Ducon shrugged; the hand did not loose him. “I wander everywhere. As I said, it—”
“Passes the time,” another man, Marin Sozon, interrupted genially. He had little enough to be pleasant about. The crazed human face of the manticore rampant across his tunic seemed to display his true feelings. He had been one of the dead prince’s ministers, and occasionally Royce’s sharpest critic. The Black Pearl had already stripped him of all power. Ducon, feeling her eyes on his back, paid caref
ul attention to a quail egg stuffed with roe. “Perhaps now, though,” Sozon continued, “with the prince fatherless, you might spend more time with him?”
“I spent half the night with him,” Ducon said. “He was having nightmares.”
“Domina Pearl summoned you?”
“No. Kyel did. The prince,” he amended, “I should say now.” He gave them a thin smile. “It is still hard to believe that my uncle is dead and my very small cousin rules Ombria.”

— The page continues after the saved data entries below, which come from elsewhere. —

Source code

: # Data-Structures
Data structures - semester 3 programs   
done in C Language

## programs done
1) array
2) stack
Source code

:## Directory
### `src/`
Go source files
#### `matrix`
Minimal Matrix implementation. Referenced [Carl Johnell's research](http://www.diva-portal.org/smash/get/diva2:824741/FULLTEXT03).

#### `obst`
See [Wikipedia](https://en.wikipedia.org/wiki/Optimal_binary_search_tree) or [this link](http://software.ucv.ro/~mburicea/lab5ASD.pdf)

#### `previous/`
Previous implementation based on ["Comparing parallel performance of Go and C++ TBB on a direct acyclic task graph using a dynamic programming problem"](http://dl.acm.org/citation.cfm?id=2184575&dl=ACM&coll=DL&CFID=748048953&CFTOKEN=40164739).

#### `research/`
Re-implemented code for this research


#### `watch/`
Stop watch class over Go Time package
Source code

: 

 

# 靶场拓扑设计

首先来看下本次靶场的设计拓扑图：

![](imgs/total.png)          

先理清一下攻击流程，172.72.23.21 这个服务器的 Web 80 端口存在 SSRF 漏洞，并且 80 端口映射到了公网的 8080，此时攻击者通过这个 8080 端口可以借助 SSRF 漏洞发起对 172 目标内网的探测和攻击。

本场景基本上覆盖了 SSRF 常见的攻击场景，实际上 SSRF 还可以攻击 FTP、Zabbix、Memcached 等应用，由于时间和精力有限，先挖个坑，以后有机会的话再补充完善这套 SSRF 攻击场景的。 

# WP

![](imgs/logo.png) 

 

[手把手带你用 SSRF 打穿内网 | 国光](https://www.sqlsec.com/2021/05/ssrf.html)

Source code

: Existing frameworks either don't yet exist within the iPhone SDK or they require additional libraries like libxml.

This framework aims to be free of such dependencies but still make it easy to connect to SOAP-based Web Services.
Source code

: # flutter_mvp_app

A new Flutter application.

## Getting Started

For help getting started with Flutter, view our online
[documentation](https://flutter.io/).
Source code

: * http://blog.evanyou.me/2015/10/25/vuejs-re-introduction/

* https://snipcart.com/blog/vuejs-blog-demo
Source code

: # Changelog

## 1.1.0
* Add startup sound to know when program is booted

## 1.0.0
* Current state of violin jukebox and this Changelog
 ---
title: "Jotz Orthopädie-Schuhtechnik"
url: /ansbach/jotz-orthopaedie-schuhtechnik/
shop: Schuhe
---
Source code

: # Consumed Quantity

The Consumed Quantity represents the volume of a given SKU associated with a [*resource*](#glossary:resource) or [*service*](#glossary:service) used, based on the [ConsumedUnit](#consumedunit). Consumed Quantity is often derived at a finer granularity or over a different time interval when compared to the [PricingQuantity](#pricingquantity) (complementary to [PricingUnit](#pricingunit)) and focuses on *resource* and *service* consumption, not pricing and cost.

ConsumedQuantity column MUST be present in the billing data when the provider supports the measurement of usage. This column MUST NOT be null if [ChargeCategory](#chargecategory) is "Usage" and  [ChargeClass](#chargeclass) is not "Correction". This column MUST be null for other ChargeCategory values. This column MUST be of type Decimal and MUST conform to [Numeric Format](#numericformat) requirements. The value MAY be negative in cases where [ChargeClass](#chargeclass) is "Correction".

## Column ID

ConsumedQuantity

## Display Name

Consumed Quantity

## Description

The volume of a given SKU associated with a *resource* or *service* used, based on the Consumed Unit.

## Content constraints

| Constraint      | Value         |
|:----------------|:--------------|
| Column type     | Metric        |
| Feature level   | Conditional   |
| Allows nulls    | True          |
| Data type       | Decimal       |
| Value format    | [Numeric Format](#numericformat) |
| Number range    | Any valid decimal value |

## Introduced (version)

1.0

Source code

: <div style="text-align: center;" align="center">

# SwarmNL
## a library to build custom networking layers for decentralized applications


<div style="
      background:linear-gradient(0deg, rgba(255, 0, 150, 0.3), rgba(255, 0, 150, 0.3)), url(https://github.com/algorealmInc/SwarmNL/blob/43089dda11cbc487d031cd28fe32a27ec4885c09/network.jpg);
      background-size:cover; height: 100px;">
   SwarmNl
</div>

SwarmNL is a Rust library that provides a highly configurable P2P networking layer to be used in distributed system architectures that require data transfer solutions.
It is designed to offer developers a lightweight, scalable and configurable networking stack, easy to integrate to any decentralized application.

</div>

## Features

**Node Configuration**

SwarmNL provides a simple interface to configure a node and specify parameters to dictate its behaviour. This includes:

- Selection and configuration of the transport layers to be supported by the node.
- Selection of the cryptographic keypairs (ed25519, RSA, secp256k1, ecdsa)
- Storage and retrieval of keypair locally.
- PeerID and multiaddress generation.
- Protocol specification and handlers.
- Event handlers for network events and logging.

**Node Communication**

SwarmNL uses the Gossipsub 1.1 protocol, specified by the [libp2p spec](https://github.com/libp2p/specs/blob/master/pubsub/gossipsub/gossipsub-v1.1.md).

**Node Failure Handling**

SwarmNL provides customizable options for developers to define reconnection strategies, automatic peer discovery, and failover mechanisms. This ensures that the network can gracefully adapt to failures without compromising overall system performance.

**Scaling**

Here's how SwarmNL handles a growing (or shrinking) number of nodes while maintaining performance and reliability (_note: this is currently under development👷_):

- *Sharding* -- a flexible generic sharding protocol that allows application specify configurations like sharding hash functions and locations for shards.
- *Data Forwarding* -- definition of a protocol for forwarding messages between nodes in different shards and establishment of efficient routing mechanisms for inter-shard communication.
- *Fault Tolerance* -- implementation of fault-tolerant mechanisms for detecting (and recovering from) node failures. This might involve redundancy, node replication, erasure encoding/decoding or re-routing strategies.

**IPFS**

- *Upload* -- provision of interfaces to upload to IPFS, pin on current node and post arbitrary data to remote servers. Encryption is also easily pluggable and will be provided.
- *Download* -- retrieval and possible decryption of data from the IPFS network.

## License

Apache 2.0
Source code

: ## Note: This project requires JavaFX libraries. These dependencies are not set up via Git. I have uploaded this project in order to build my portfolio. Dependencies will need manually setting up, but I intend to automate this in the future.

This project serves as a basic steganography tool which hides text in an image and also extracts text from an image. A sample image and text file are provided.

“It is indeed,” a third, Hilil Gamelyn said with a glance over his wine toward the prince on his throne and the regent standing beside him, a ring of gold and onyx and diamonds circling the base of her domed hair. The dome looked higher than ever; Ducon wondered what she was hiding in it. Gamelyn added casually, startling him, “Since it is not true.”
“No,” Ducon said equably after a moment, aware of the hand still closed above his elbow. “But for the sake of the occasion it is polite to pretend.” He finished his own wine, turned abruptly to leave the glass on a tray, freeing himself. “And safer,” he breathed. For an instant their masks dissolved; he saw the questions, the urgent, dangerous calculations in their eyes as they looked at him. He stepped away; they turned to one another, voices bland again, expressions hidden. But they had given him too much, he understood. They had no idea where his loyalty lay, and if it ended where ambition began.
He went within the walls the next morning to gather whatever comments on the ceremony Kyel might have left for him behind the mirror. There were several drawings, as confused and poignant as dreams. Ducon did not linger there to study them. He had no idea what the mirror was reflecting at that moment. If it was Domina Pearl’s eyes, turning at a mouse-rustle of paper behind the mirror, she might remember where she had found him the night he had spirited Kyel away. He took a turning in the rambling, secret corridors that brought him to a hidden door behind a fan of giant fern leaves in a small conservatory. The walls there were inlaid with stained glass depicting a graceful bower of ivy and flowing vines blossoming frozen sprays of white and lavender flowers amid perfect clusters of grapes. The conservatory was rarely occupied, though the living plants were scrupulously tended. Ducon crossed a marble floor patterned with more flowers, rolling Kyel’s drawings absently into a scroll, and passed through the open doors into the very company of men whose grasp he had eluded the evening before.